Kiracının halihazırda iş yeri sahibi olmaması ve kiralanan yerde yeni bir iş kuracak olması durumunda, ihtiyacının ve kiralanan yerin yapılacak iş için uygun olup olmadığı incelenir.
İhtiyaç Sebebiyle Tahliye Davalarında Arabuluculuk Şartı Var Mıdır?
01 Eylül 2023 tarihine kadar ihtiyaç nedeniyle tahliye davalarına ilişkin olarak zorunlu olmayan arabuluculuk müessesesi, 5 Nisan 2023 tarihli Resmi Gazete’de yayınlanan 7445 sayılı Kanunun 37. maddesi ile 6325 sayılı Hukuk Uyuşmazlıklarında Arabuluculuk Kanunu’nda yapılan değişiklik ile dava şartı haline gelmiştir.

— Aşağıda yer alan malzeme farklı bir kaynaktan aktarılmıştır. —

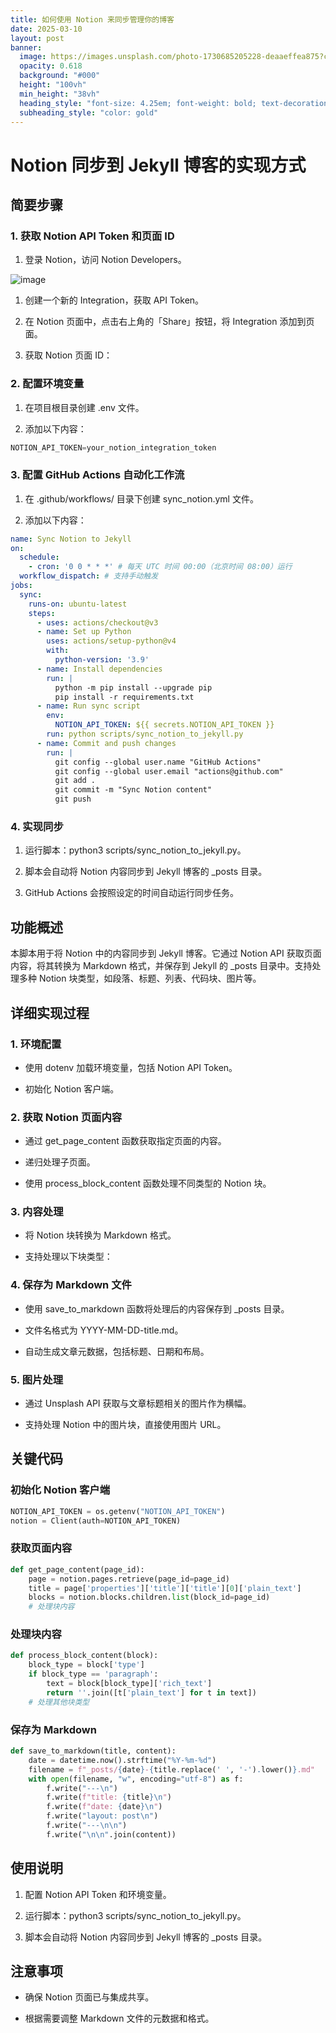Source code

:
 ```yaml
---
title: 如何使用 Notion 来同步管理你的博客
date: 2025-03-10
layout: post
banner:
  image: https://images.unsplash.com/photo-1730685205228-deaaeffea875?crop=entropy&cs=tinysrgb&fit=max&fm=jpg&ixid=M3w2OTIwMzJ8MHwxfHJhbmRvbXx8fHx8fHx8fDE3NDE2MzgxMDh8&ixlib=rb-4.0.3&q=80&w=1080
  opacity: 0.618
  background: "#000"
  height: "100vh"
  min_height: "38vh"
  heading_style: "font-size: 4.25em; font-weight: bold; text-decoration: underline"
  subheading_style: "color: gold"
---
```


# Notion 同步到 Jekyll 博客的实现方式

## 简要步骤

### 1. 获取 Notion API Token 和页面 ID

1. 登录 Notion，访问 Notion Developers。

![image](https://prod-files-secure.s3.us-west-2.amazonaws.com/a7a0cc5a-89b9-4cda-8686-1fba0ca52f40/d19c1afe-dea5-4312-9333-786b0ba83054/image.png?X-Amz-Algorithm=AWS4-HMAC-SHA256&X-Amz-Content-Sha256=UNSIGNED-PAYLOAD&X-Amz-Credential=ASIAZI2LB466VAGAE3XH%2F20250310%2Fus-west-2%2Fs3%2Faws4_request&X-Amz-Date=20250310T202148Z&X-Amz-Expires=3600&X-Amz-Security-Token=IQoJb3JpZ2luX2VjEEwaCXVzLXdlc3QtMiJHMEUCIQC3YmqNULM%2Beb4%2F61FOnx9oSPSlPe8GQAhMlk2a%2FkeDTQIgXwgaNHswbo1v0HsKuE15gcJkHv7N8GeTpPGBzF8812QqiAQIlf%2F%2F%2F%2F%2F%2F%2F%2F%2F%2FARAAGgw2Mzc0MjMxODM4MDUiDFLV55DxqPkxgpVGWyrcA7IHJFy2cmX%2FhmLz4h8B3k8tPKH9yC%2BTPJcug68NKKZTBv2PFqXFes0GQuIpKYm085%2FqZCG6HukD%2Bee9Z8IQlBqo1%2FCZZ3xHN%2Fd3Pz%2B27%2FOLr4521DRbBiysr8dcauYMytZ6vq0ZKi%2FbUSx82Orjn%2BKSy2JIjOAyMnxqg5clM4wzHVXFqUxoTNjfH9c1gvfMm%2BinDAaacJrlw6lsnOcClTAN2lFEGrQS8m%2FmAklhxsC%2FTp7TE58mEdWydFcULXRbr14YjS9NIh1P14fOcsZZ5SKuF0TJletL00wayjK5B21bZQ02rKSSRrGvwS%2FHv4BYaVbe8TYw0jDq2jU%2Fjfg6%2B8ObgiU21yd54B%2FVw9U67EGdxz2Nsq5NjyMRkTfJ1xnb0bwETcw6vpH5t%2F4sxmxnb2ZclyyTlu5%2BeMt86lrk9m8RhcnQfeVaz75eM3b7Mk58RjPw9i83YOsqEhy5kA8JKt0iqT90Na%2BuGwl0OENS2oaLWqspb%2FAwOMZnxUNg235NYXmUstHQACGBA2VFZ0DxWQ8ZxmLJtXmx3pSBoI20%2F8S0QQ3zcsCpz1dirDhRyKUTvVcmULcdUCcR1KCETLrGMN6OtcF%2BKbyglvHnfRnAFPnmM8wVdQCZD5Si4Io%2BMIWLvb4GOqUBMle3rOD7zA9TL594Dldoo0aok%2FxnHKcHXLP4SRadwiNZFKSZ9U1kIp3XfWlCNOO0kulPyaxo%2Fl%2F02xiiTifdjvKN5P1EoJwEu4iHSATAEVZoqPWX4RK%2FQ9uOh%2FMjFpMmpYwjNnSe%2BhgEFHrmdry%2F4p5NqWGcswLiN85tieIwr2ht2BJesPWcPypeU2oxway%2BSR78laKnWVWx1inIixwJ1tAmErmc&X-Amz-Signature=3de33a528a343d531b1b84fa68134ef1880c3888c9176abe83ad163c6a304446&X-Amz-SignedHeaders=host&x-id=GetObject)

1. 创建一个新的 Integration，获取 API Token。

1. 在 Notion 页面中，点击右上角的「Share」按钮，将 Integration 添加到页面。

1. 获取 Notion 页面 ID：


### 2. 配置环境变量

1. 在项目根目录创建 .env 文件。

1. 添加以下内容：

```javascript
NOTION_API_TOKEN=your_notion_integration_token
```

### 3. 配置 GitHub Actions 自动化工作流

1. 在 .github/workflows/ 目录下创建 sync_notion.yml 文件。

1. 添加以下内容：

```yaml
name: Sync Notion to Jekyll
on:
  schedule:
    - cron: '0 0 * * *' # 每天 UTC 时间 00:00（北京时间 08:00）运行
  workflow_dispatch: # 支持手动触发
jobs:
  sync:
    runs-on: ubuntu-latest
    steps:
      - uses: actions/checkout@v3
      - name: Set up Python
        uses: actions/setup-python@v4
        with:
          python-version: '3.9'
      - name: Install dependencies
        run: |
          python -m pip install --upgrade pip
          pip install -r requirements.txt
      - name: Run sync script
        env:
          NOTION_API_TOKEN: ${{ secrets.NOTION_API_TOKEN }}
        run: python scripts/sync_notion_to_jekyll.py
      - name: Commit and push changes
        run: |
          git config --global user.name "GitHub Actions"
          git config --global user.email "actions@github.com"
          git add .
          git commit -m "Sync Notion content"
          git push
```

### 4. 实现同步

1. 运行脚本：python3 scripts/sync_notion_to_jekyll.py。

1. 脚本会自动将 Notion 内容同步到 Jekyll 博客的 _posts 目录。

1. GitHub Actions 会按照设定的时间自动运行同步任务。

## 功能概述

本脚本用于将 Notion 中的内容同步到 Jekyll 博客。它通过 Notion API 获取页面内容，将其转换为 Markdown 格式，并保存到 Jekyll 的 _posts 目录中。支持处理多种 Notion 块类型，如段落、标题、列表、代码块、图片等。

## 详细实现过程

### 1. 环境配置

- 使用 dotenv 加载环境变量，包括 Notion API Token。

- 初始化 Notion 客户端。

### 2. 获取 Notion 页面内容

- 通过 get_page_content 函数获取指定页面的内容。

- 递归处理子页面。

- 使用 process_block_content 函数处理不同类型的 Notion 块。

### 3. 内容处理

- 将 Notion 块转换为 Markdown 格式。

- 支持处理以下块类型：


### 4. 保存为 Markdown 文件

- 使用 save_to_markdown 函数将处理后的内容保存到 _posts 目录。

- 文件名格式为 YYYY-MM-DD-title.md。

- 自动生成文章元数据，包括标题、日期和布局。

### 5. 图片处理

- 通过 Unsplash API 获取与文章标题相关的图片作为横幅。

- 支持处理 Notion 中的图片块，直接使用图片 URL。

## 关键代码

### 初始化 Notion 客户端

```python
NOTION_API_TOKEN = os.getenv("NOTION_API_TOKEN")
notion = Client(auth=NOTION_API_TOKEN)
```

### 获取页面内容

```python
def get_page_content(page_id):
    page = notion.pages.retrieve(page_id=page_id)
    title = page['properties']['title']['title'][0]['plain_text']
    blocks = notion.blocks.children.list(block_id=page_id)
    # 处理块内容
```

### 处理块内容

```python
def process_block_content(block):
    block_type = block['type']
    if block_type == 'paragraph':
        text = block[block_type]['rich_text']
        return ''.join([t['plain_text'] for t in text])
    # 处理其他块类型
```

### 保存为 Markdown

```python
def save_to_markdown(title, content):
    date = datetime.now().strftime("%Y-%m-%d")
    filename = f"_posts/{date}-{title.replace(' ', '-').lower()}.md"
    with open(filename, "w", encoding="utf-8") as f:
        f.write("---\n")
        f.write(f"title: {title}\n")
        f.write(f"date: {date}\n")
        f.write("layout: post\n")
        f.write("---\n\n")
        f.write("\n\n".join(content))
```

## 使用说明

1. 配置 Notion API Token 和环境变量。

1. 运行脚本：python3 scripts/sync_notion_to_jekyll.py。

1. 脚本会自动将 Notion 内容同步到 Jekyll 博客的 _posts 目录。

## 注意事项

- 确保 Notion 页面已与集成共享。

- 根据需要调整 Markdown 文件的元数据和格式。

Bu değişiklik sonucunda, 1 Eylül 2023 tarihinden sonra açılacak olan tüm ihtiyaç nedeniyle tahliye davalarında, öncesinde arabulucuya başvurulması ve arabuluculuk sürecinin yürütülmesi zorunlu hale getirilmiştir. Dolayısıyla, 1 Eylül 2023 tarihi sonrasında ihtiyaç nedeniyle tahliye davası açacak olan kişilerin, dava açmadan önce arabuluculuk sürecini başlatmaları gerekmektedir. Aksi takdirde, arabuluculuk süreci yürütülmeden ihtiyaç nedeniyle tahliye davası açılması durumunda, davanın dava şartı eksikliği nedeniyle reddedilmesi söz konusu olacaktır.